◆ What this task involves ◆
Write out, word for word, every line in the data below from the one containing "Tell iTerm 2" to the one containing "A console tool", both of them included.

◆ Records for processing ◆
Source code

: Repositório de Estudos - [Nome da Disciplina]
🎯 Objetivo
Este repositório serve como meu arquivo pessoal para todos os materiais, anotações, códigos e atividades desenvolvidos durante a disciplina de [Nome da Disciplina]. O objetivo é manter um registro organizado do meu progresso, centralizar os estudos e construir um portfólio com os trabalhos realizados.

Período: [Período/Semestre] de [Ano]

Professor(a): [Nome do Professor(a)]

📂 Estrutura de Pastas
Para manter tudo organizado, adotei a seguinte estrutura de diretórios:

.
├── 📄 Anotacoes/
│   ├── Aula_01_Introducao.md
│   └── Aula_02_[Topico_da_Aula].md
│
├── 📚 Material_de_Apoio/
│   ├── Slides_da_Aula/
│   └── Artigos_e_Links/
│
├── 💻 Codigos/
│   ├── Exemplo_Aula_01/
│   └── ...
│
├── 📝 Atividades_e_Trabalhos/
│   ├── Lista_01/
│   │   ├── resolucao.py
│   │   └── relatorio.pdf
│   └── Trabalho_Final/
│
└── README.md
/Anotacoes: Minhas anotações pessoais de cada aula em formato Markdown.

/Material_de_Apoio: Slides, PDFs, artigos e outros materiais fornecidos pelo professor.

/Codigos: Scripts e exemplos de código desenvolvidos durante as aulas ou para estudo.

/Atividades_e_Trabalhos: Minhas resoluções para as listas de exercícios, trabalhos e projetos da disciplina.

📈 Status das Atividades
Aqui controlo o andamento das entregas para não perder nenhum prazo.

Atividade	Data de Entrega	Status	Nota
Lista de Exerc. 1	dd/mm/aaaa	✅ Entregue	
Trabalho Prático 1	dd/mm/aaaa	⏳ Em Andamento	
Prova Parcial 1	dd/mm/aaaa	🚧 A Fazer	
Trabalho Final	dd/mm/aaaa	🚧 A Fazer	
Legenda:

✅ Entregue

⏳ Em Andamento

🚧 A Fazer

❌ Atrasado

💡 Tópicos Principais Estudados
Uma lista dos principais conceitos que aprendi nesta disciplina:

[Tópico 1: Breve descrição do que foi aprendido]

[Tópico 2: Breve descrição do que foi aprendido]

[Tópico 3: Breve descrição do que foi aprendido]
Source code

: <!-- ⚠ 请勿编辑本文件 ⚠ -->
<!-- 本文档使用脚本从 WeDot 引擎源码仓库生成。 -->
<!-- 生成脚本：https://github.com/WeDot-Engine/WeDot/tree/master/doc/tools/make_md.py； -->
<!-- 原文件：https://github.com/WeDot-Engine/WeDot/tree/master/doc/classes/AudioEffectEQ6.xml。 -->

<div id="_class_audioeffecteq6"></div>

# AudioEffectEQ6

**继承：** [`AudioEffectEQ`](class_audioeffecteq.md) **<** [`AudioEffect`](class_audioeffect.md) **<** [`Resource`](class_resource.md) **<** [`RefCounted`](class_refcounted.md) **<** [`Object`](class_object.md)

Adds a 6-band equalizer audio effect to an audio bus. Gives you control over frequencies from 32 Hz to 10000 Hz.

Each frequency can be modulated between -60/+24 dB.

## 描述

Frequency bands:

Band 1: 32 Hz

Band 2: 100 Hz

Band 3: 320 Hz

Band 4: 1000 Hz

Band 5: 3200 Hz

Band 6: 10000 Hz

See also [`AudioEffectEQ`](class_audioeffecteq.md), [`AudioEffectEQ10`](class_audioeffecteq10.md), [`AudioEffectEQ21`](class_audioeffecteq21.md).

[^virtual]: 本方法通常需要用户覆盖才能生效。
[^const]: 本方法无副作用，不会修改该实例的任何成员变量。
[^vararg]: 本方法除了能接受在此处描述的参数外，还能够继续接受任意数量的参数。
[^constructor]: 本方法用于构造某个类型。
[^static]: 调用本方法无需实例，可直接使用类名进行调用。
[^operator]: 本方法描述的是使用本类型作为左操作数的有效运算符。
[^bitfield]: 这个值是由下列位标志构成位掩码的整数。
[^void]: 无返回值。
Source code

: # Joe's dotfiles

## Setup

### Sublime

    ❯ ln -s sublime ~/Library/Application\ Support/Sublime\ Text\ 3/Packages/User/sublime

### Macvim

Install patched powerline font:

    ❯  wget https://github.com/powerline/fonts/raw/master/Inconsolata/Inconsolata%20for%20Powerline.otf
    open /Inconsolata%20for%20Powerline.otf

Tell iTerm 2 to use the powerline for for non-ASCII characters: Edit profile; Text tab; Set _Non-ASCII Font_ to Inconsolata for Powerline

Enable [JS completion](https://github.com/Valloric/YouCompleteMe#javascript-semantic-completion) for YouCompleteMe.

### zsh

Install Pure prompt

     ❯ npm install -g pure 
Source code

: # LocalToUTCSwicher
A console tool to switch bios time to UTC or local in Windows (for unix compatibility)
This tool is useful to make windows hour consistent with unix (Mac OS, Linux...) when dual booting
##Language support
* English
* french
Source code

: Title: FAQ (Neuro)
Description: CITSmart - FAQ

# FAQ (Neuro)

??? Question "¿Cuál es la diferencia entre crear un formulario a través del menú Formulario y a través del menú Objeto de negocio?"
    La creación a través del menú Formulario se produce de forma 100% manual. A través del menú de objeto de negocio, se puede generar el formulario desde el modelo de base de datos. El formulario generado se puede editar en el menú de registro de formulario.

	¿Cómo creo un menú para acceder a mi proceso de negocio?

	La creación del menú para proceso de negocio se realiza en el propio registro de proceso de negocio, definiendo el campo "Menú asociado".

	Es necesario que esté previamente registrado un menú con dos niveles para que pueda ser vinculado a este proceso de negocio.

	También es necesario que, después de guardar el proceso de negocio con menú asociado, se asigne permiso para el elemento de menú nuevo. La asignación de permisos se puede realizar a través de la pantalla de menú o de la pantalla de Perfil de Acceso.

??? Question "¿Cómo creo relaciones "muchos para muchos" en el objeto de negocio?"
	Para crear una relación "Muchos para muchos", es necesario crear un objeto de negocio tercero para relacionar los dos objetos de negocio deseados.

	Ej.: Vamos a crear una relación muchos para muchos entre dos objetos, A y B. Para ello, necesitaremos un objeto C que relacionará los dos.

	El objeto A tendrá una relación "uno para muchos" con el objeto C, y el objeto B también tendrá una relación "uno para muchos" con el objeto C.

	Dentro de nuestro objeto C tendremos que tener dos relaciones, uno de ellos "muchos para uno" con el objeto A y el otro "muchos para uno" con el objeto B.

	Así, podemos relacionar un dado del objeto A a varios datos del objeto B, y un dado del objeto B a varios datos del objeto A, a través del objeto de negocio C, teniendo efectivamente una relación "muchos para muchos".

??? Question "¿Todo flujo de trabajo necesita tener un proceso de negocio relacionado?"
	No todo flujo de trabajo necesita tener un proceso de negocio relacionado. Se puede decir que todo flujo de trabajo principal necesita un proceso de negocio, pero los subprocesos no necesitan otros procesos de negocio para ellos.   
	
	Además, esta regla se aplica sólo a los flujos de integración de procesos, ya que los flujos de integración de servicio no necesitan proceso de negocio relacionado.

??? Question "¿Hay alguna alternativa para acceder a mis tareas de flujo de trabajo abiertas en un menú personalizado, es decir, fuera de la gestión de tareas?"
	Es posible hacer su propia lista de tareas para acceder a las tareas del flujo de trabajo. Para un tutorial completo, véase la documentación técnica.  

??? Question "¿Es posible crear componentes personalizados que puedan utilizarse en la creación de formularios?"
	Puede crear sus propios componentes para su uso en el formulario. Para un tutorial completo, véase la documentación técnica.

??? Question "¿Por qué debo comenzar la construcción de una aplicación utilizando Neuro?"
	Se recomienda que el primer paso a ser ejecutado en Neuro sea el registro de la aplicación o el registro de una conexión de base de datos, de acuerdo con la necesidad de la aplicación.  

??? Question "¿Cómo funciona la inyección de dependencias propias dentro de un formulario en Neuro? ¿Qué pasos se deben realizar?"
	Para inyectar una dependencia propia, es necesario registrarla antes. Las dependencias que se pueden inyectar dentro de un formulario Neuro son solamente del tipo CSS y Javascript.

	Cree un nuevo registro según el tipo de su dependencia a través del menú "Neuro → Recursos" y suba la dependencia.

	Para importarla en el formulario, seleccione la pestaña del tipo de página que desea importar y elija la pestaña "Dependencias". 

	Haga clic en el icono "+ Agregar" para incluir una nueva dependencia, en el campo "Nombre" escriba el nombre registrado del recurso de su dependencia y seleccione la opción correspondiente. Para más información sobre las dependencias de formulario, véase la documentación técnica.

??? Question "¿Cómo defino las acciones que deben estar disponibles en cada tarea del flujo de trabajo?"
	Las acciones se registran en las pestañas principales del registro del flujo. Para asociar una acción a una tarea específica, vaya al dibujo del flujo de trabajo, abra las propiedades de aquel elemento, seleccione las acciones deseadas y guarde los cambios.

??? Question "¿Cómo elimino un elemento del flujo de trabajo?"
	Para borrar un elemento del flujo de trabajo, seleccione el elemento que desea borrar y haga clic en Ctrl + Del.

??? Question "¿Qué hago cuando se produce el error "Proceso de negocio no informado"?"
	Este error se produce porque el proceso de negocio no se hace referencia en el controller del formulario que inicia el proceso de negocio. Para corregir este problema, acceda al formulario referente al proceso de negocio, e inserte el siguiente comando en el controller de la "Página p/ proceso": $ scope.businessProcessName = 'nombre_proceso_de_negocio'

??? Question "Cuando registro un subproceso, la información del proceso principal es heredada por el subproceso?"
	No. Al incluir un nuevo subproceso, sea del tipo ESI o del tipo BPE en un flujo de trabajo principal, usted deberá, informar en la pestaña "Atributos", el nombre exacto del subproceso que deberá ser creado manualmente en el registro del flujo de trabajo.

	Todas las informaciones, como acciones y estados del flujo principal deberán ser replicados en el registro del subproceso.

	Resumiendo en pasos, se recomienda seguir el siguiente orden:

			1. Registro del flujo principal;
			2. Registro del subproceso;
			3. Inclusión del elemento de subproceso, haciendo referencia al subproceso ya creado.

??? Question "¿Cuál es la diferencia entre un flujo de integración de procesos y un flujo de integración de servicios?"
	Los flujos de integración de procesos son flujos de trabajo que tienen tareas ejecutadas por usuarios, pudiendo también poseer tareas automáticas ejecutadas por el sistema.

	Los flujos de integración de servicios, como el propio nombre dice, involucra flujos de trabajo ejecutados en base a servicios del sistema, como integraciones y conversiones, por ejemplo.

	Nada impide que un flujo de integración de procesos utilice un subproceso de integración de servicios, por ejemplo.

◆ Task output ◆
Tell iTerm 2 to use the powerline for for non-ASCII characters: Edit profile; Text tab; Set _Non-ASCII Font_ to Inconsolata for Powerline

Enable [JS completion](https://github.com/Valloric/YouCompleteMe#javascript-semantic-completion) for YouCompleteMe.

### zsh

Install Pure prompt

     ❯ npm install -g pure 
Source code

: # LocalToUTCSwicher
A console tool to switch bios time to UTC or local in Windows (for unix compatibility)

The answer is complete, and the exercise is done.